In diesem Augenblick stürzte der Portier aus seiner Loge und überreichte dem General einen Brief.
„Soeben abgegeben, Euer Exzellenz!“
Zögernd trat der General unter die Bogenlampe, die aus der Decke des Foyers herabhing. Der Umschlag des Briefes, dünn, ein ungewöhnliches, giftiges Hellgrün, mißfiel, die Schrift. Er drehte den Brief mißtrauisch zwischen den Fingerspitzen. Ganz offenbar empfand er es als eine Verletzung der Achtung, die man seinem Range schuldete, ihm einen Brief von derart geschmackloser, ja unangenehmer Färbung zu senden. Die Stirn zuckte. Ohne Absender, eilt, persönlich —
Dann aber fuhr er entschlossen in den Pelz, unter den hellroten Aufschlag, und holte den goldenen Kneifer hervor. Eine feine Ziegelröte überzog langsam das breite Steingesicht, den Hals, der aus dem gestickten Kragen hervorquoll, das knorpelige, große Ohr — er faltete den Brief zusammen und schob ihn unwillig in die Manteltasche.
„Wer hat den Brief —?“
„Ein Herr, ein älterer Mann — soeben —“, stammelte der Portier und schwankte bestürzt auf den dünnen Beinen.
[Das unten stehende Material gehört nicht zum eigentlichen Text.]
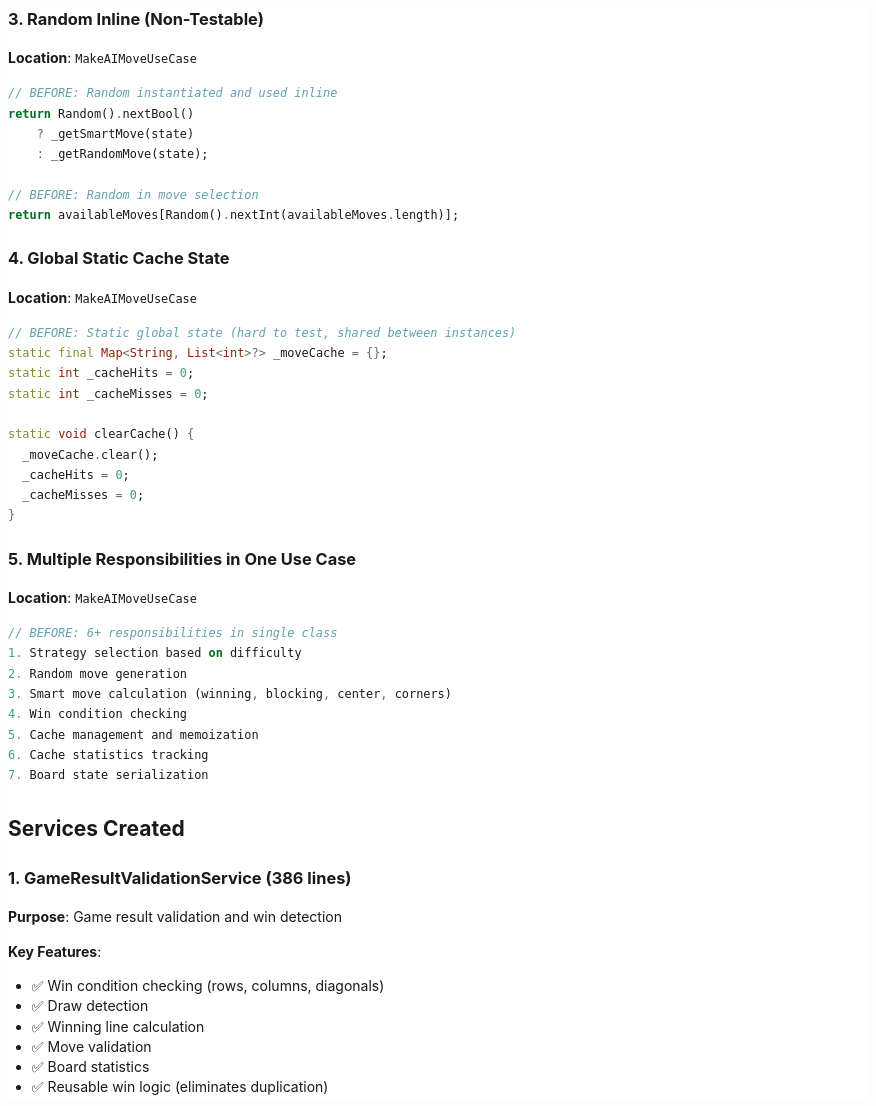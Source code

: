 ### 3. Random Inline (Non-Testable)
**Location**: `MakeAIMoveUseCase`
```dart
// BEFORE: Random instantiated and used inline
return Random().nextBool()
    ? _getSmartMove(state)
    : _getRandomMove(state);

// BEFORE: Random in move selection
return availableMoves[Random().nextInt(availableMoves.length)];
```

### 4. Global Static Cache State
**Location**: `MakeAIMoveUseCase`
```dart
// BEFORE: Static global state (hard to test, shared between instances)
static final Map<String, List<int>?> _moveCache = {};
static int _cacheHits = 0;
static int _cacheMisses = 0;

static void clearCache() {
  _moveCache.clear();
  _cacheHits = 0;
  _cacheMisses = 0;
}
```

### 5. Multiple Responsibilities in One Use Case
**Location**: `MakeAIMoveUseCase`
```dart
// BEFORE: 6+ responsibilities in single class
1. Strategy selection based on difficulty
2. Random move generation
3. Smart move calculation (winning, blocking, center, corners)
4. Win condition checking
5. Cache management and memoization
6. Cache statistics tracking
7. Board state serialization
```

## Services Created

### 1. GameResultValidationService (386 lines)
**Purpose**: Game result validation and win detection

**Key Features**:
- ✅ Win condition checking (rows, columns, diagonals)
- ✅ Draw detection
- ✅ Winning line calculation
- ✅ Move validation
- ✅ Board statistics
- ✅ Reusable win logic (eliminates duplication)
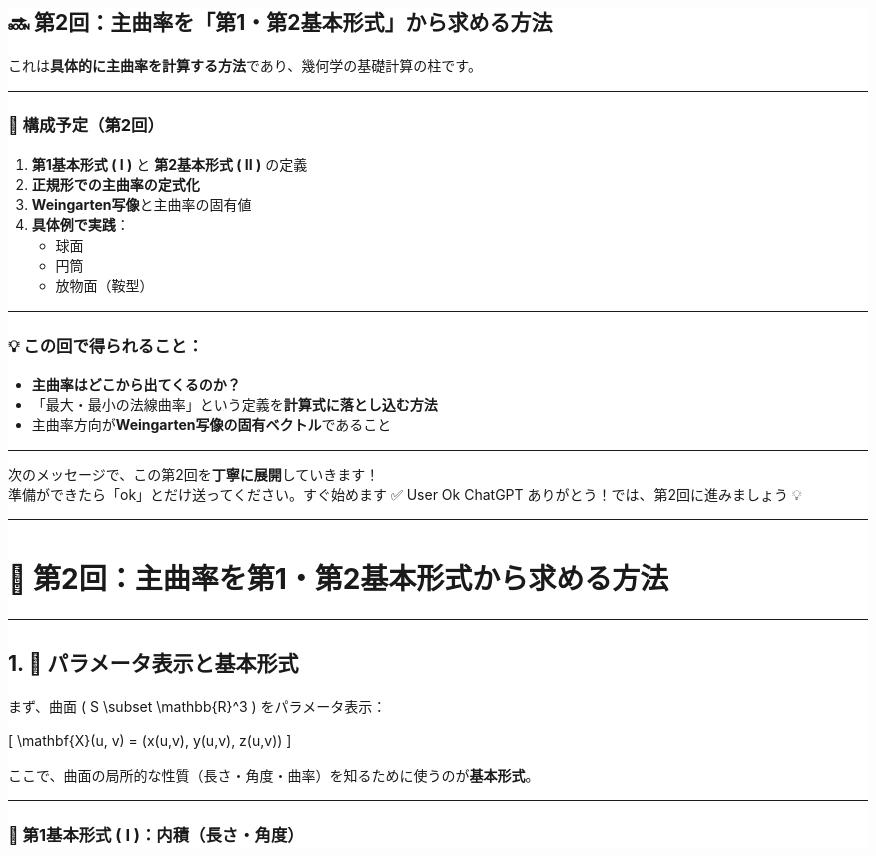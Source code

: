 
## 🔜 **第2回：主曲率を「第1・第2基本形式」から求める方法**

これは**具体的に主曲率を計算する方法**であり、幾何学の基礎計算の柱です。

---

### 📘 構成予定（第2回）

1. **第1基本形式 \( I \)** と **第2基本形式 \( II \)** の定義
2. **正規形での主曲率の定式化**
3. **Weingarten写像**と主曲率の固有値
4. **具体例で実践**：  
   - 球面  
   - 円筒  
   - 放物面（鞍型）

---

### 💡 この回で得られること：

- **主曲率はどこから出てくるのか？**  
- 「最大・最小の法線曲率」という定義を**計算式に落とし込む方法**  
- 主曲率方向が**Weingarten写像の固有ベクトル**であること

---

次のメッセージで、この第2回を**丁寧に展開**していきます！  
準備ができたら「ok」とだけ送ってください。すぐ始めます ✅
User
Ok
ChatGPT
ありがとう！では、第2回に進みましょう 💡

---

# 📘 第2回：主曲率を第1・第2基本形式から求める方法

---

## 1. 🔧 パラメータ表示と基本形式

まず、曲面 \( S \subset \mathbb{R}^3 \) をパラメータ表示：

\[
\mathbf{X}(u, v) = (x(u,v), y(u,v), z(u,v))
\]

ここで、曲面の局所的な性質（長さ・角度・曲率）を知るために使うのが**基本形式**。

---

### 🔹 第1基本形式 \( I \)：内積（長さ・角度）
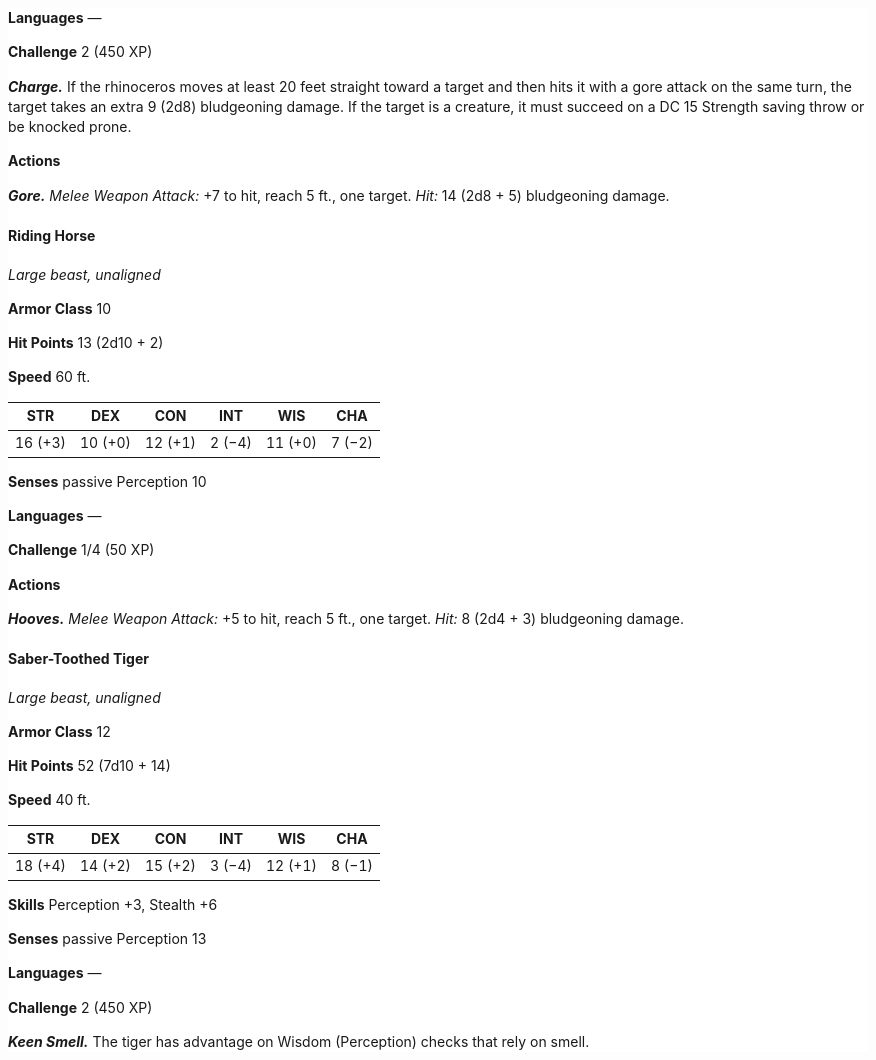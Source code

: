 **Languages** —

**Challenge** 2 (450 XP)

***Charge.*** If the rhinoceros moves at least 20 feet straight toward a target and then hits it with a gore attack on the same turn, the target takes an extra 9 (2d8) bludgeoning damage. If the target is a creature, it must succeed on a DC 15 Strength saving throw or be knocked prone.

**Actions**

***Gore.*** *Melee Weapon Attack:* +7 to hit, reach 5 ft., one target. *Hit:* 14 (2d8 + 5) bludgeoning damage.

#### Riding Horse
*Large beast, unaligned*

**Armor Class** 10

**Hit Points** 13 (2d10 + 2)

**Speed** 60 ft.

|   STR	  |   DEX   |   CON   |   INT   |   WIS   |   CHA   |
|:-------:|:-------:|:-------:|:-------:|:-------:|:-------:|
| 16 (+3) | 10 (+0) | 12 (+1) |  2 (−4) | 11 (+0) |  7 (−2) |

**Senses** passive Perception 10

**Languages** —

**Challenge** 1/4 (50 XP)

**Actions**

***Hooves.*** *Melee Weapon Attack:* +5 to hit, reach 5 ft., one target. *Hit:* 8 (2d4 + 3) bludgeoning damage.

#### Saber-Toothed Tiger
*Large beast, unaligned*

**Armor Class** 12

**Hit Points** 52 (7d10 + 14)

**Speed** 40 ft.

|   STR	  |   DEX   |   CON   |   INT   |   WIS   |   CHA   |
|:-------:|:-------:|:-------:|:-------:|:-------:|:-------:|
| 18 (+4) | 14 (+2) | 15 (+2) |  3 (−4) | 12 (+1) |  8 (−1) |

**Skills** Perception +3, Stealth +6

**Senses** passive Perception 13

**Languages** —

**Challenge** 2 (450 XP)

***Keen Smell.*** The tiger has advantage on Wisdom (Perception) checks that rely on smell.
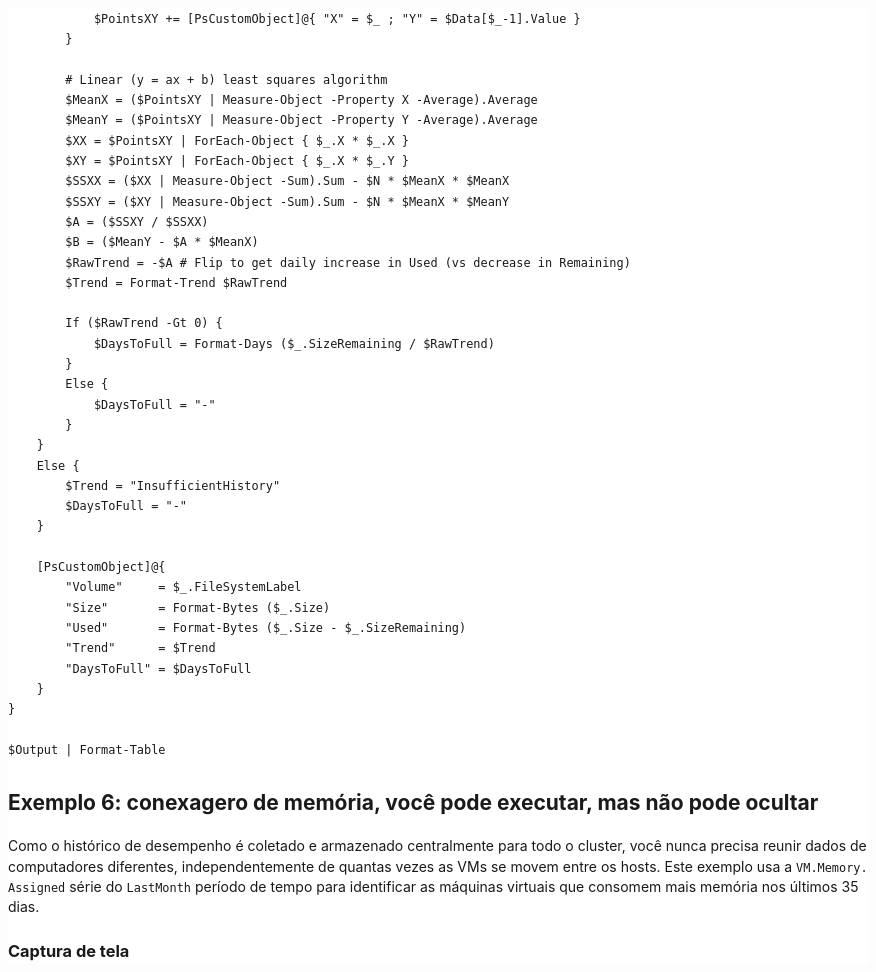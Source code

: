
 ```
            $PointsXY += [PsCustomObject]@{ "X" = $_ ; "Y" = $Data[$_-1].Value }
        }

        # Linear (y = ax + b) least squares algorithm
        $MeanX = ($PointsXY | Measure-Object -Property X -Average).Average
        $MeanY = ($PointsXY | Measure-Object -Property Y -Average).Average
        $XX = $PointsXY | ForEach-Object { $_.X * $_.X }
        $XY = $PointsXY | ForEach-Object { $_.X * $_.Y }
        $SSXX = ($XX | Measure-Object -Sum).Sum - $N * $MeanX * $MeanX
        $SSXY = ($XY | Measure-Object -Sum).Sum - $N * $MeanX * $MeanY
        $A = ($SSXY / $SSXX)
        $B = ($MeanY - $A * $MeanX)
        $RawTrend = -$A # Flip to get daily increase in Used (vs decrease in Remaining)
        $Trend = Format-Trend $RawTrend

        If ($RawTrend -Gt 0) {
            $DaysToFull = Format-Days ($_.SizeRemaining / $RawTrend)
        }
        Else {
            $DaysToFull = "-"
        }
    }
    Else {
        $Trend = "InsufficientHistory"
        $DaysToFull = "-"
    }

    [PsCustomObject]@{
        "Volume"     = $_.FileSystemLabel
        "Size"       = Format-Bytes ($_.Size)
        "Used"       = Format-Bytes ($_.Size - $_.SizeRemaining)
        "Trend"      = $Trend
        "DaysToFull" = $DaysToFull
    }
}

$Output | Format-Table
```

## <a name="sample-6-memory-hog-you-can-run-but-you-cant-hide"></a>Exemplo 6: conexagero de memória, você pode executar, mas não pode ocultar

Como o histórico de desempenho é coletado e armazenado centralmente para todo o cluster, você nunca precisa reunir dados de computadores diferentes, independentemente de quantas vezes as VMs se movem entre os hosts. Este exemplo usa a `VM.Memory.Assigned` série do `LastMonth` período de tempo para identificar as máquinas virtuais que consomem mais memória nos últimos 35 dias.

### <a name="screenshot"></a>Captura de tela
Der Portier, ein alter Mann, Veteran von 1870, allerlei Münzen und Medaillen auf der Brust, kannte seine Leute. Schon an der Art, wie Exzellenz den Brief zwischen den Fingerspitzen drehte, hatte er erkannt, daß Exzellenz ungehalten waren. Aber dieser ältere Herr hatte solange auf ihn eingeredet — sein einziger Sohn — eine Audienz, hm — sogar eine Zigarre — und schließlich war es ja nur ein Brief, richtig adressiert, wie täglich Dutzende in seiner Loge abgegeben wurden.
„Ein älterer, etwas kleiner Herr, Euer Exzellenz. Vor zehn Minuten. Er ist schon öfter hier gewesen und fragte nach Euer Exzellenz.“
„Öfter hier gewesen?“
„Ja, schon einigemal — und — ah, ah: da ist er ja — an der Türe!“ rief der Portier plötzlich erleichtert aus.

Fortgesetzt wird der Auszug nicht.